• [Work instructions]
Print the data once more, exactly as supplied.

• [Record extracts]

↓

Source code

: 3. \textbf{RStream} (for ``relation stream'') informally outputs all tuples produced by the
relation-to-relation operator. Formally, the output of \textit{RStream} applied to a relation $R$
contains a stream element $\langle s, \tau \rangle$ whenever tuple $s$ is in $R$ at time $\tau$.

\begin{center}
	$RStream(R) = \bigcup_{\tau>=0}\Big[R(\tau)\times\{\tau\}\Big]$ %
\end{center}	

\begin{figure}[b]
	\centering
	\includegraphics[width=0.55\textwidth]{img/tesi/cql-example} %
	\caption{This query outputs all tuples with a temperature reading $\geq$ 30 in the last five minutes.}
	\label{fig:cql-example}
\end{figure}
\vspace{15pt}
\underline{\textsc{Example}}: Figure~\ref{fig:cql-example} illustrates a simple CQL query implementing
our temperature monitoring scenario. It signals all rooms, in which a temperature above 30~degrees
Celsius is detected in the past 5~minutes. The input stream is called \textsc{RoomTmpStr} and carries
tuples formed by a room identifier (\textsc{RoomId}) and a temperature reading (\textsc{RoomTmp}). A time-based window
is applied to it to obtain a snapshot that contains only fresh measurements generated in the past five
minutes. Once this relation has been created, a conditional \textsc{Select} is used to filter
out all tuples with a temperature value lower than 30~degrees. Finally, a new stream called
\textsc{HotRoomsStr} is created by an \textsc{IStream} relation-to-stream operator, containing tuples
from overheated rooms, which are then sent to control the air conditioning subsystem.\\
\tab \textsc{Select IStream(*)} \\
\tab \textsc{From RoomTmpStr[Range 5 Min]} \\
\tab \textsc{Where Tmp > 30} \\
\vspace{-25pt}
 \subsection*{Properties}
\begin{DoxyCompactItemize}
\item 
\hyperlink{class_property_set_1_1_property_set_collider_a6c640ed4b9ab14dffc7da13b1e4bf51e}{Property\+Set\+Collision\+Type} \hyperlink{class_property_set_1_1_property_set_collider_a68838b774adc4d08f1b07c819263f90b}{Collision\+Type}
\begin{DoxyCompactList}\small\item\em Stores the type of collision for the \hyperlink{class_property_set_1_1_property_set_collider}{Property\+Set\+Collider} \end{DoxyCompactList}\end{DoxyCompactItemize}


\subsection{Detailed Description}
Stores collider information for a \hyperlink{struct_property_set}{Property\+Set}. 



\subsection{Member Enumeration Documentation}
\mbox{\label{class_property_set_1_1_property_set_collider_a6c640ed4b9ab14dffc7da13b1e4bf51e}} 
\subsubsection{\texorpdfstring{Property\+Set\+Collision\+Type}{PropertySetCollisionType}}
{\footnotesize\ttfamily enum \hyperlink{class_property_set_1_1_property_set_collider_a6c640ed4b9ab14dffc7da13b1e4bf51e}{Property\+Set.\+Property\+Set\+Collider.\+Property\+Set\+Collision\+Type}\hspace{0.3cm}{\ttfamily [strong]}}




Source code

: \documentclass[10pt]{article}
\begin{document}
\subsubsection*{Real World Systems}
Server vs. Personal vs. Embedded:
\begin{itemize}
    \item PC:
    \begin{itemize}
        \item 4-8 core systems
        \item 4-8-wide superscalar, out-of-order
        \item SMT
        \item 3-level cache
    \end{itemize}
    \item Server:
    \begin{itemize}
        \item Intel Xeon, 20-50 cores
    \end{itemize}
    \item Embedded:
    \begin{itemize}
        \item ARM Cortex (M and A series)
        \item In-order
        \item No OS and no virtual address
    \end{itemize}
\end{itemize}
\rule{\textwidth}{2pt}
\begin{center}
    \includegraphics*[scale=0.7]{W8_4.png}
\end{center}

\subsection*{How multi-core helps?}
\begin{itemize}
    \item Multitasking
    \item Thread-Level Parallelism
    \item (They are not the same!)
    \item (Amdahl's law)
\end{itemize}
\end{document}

↑

• [Exercise answer]
Source code

: 3. \textbf{RStream} (for ``relation stream'') informally outputs all tuples produced by the
relation-to-relation operator. Formally, the output of \textit{RStream} applied to a relation $R$
contains a stream element $\langle s, \tau \rangle$ whenever tuple $s$ is in $R$ at time $\tau$.

\begin{center}
	$RStream(R) = \bigcup_{\tau>=0}\Big[R(\tau)\times\{\tau\}\Big]$ %
\end{center}	

\begin{figure}[b]
	\centering
	\includegraphics[width=0.55\textwidth]{img/tesi/cql-example} %
	\caption{This query outputs all tuples with a temperature reading $\geq$ 30 in the last five minutes.}
	\label{fig:cql-example}
\end{figure}
\vspace{15pt}
\underline{\textsc{Example}}: Figure~\ref{fig:cql-example} illustrates a simple CQL query implementing
our temperature monitoring scenario. It signals all rooms, in which a temperature above 30~degrees
Celsius is detected in the past 5~minutes. The input stream is called \textsc{RoomTmpStr} and carries
tuples formed by a room identifier (\textsc{RoomId}) and a temperature reading (\textsc{RoomTmp}). A time-based window
is applied to it to obtain a snapshot that contains only fresh measurements generated in the past five
minutes. Once this relation has been created, a conditional \textsc{Select} is used to filter
out all tuples with a temperature value lower than 30~degrees. Finally, a new stream called
\textsc{HotRoomsStr} is created by an \textsc{IStream} relation-to-stream operator, containing tuples
from overheated rooms, which are then sent to control the air conditioning subsystem.\\
\tab \textsc{Select IStream(*)} \\
\tab \textsc{From RoomTmpStr[Range 5 Min]} \\
\tab \textsc{Where Tmp > 30} \\
\vspace{-25pt}
 \subsection*{Properties}
\begin{DoxyCompactItemize}
\item 
\hyperlink{class_property_set_1_1_property_set_collider_a6c640ed4b9ab14dffc7da13b1e4bf51e}{Property\+Set\+Collision\+Type} \hyperlink{class_property_set_1_1_property_set_collider_a68838b774adc4d08f1b07c819263f90b}{Collision\+Type}
\begin{DoxyCompactList}\small\item\em Stores the type of collision for the \hyperlink{class_property_set_1_1_property_set_collider}{Property\+Set\+Collider} \end{DoxyCompactList}\end{DoxyCompactItemize}


\subsection{Detailed Description}
Stores collider information for a \hyperlink{struct_property_set}{Property\+Set}. 



\subsection{Member Enumeration Documentation}
\mbox{\label{class_property_set_1_1_property_set_collider_a6c640ed4b9ab14dffc7da13b1e4bf51e}} 
\subsubsection{\texorpdfstring{Property\+Set\+Collision\+Type}{PropertySetCollisionType}}
{\footnotesize\ttfamily enum \hyperlink{class_property_set_1_1_property_set_collider_a6c640ed4b9ab14dffc7da13b1e4bf51e}{Property\+Set.\+Property\+Set\+Collider.\+Property\+Set\+Collision\+Type}\hspace{0.3cm}{\ttfamily [strong]}}




Source code

: \documentclass[10pt]{article}
\begin{document}
\subsubsection*{Real World Systems}
Server vs. Personal vs. Embedded:
\begin{itemize}
    \item PC:
    \begin{itemize}
        \item 4-8 core systems
        \item 4-8-wide superscalar, out-of-order
        \item SMT
        \item 3-level cache
    \end{itemize}
    \item Server:
    \begin{itemize}
        \item Intel Xeon, 20-50 cores
    \end{itemize}
    \item Embedded:
    \begin{itemize}
        \item ARM Cortex (M and A series)
        \item In-order
        \item No OS and no virtual address
    \end{itemize}
\end{itemize}
\rule{\textwidth}{2pt}
\begin{center}
    \includegraphics*[scale=0.7]{W8_4.png}
\end{center}

\subsection*{How multi-core helps?}
\begin{itemize}
    \item Multitasking
    \item Thread-Level Parallelism
    \item (They are not the same!)
    \item (Amdahl's law)
\end{itemize}
\end{document}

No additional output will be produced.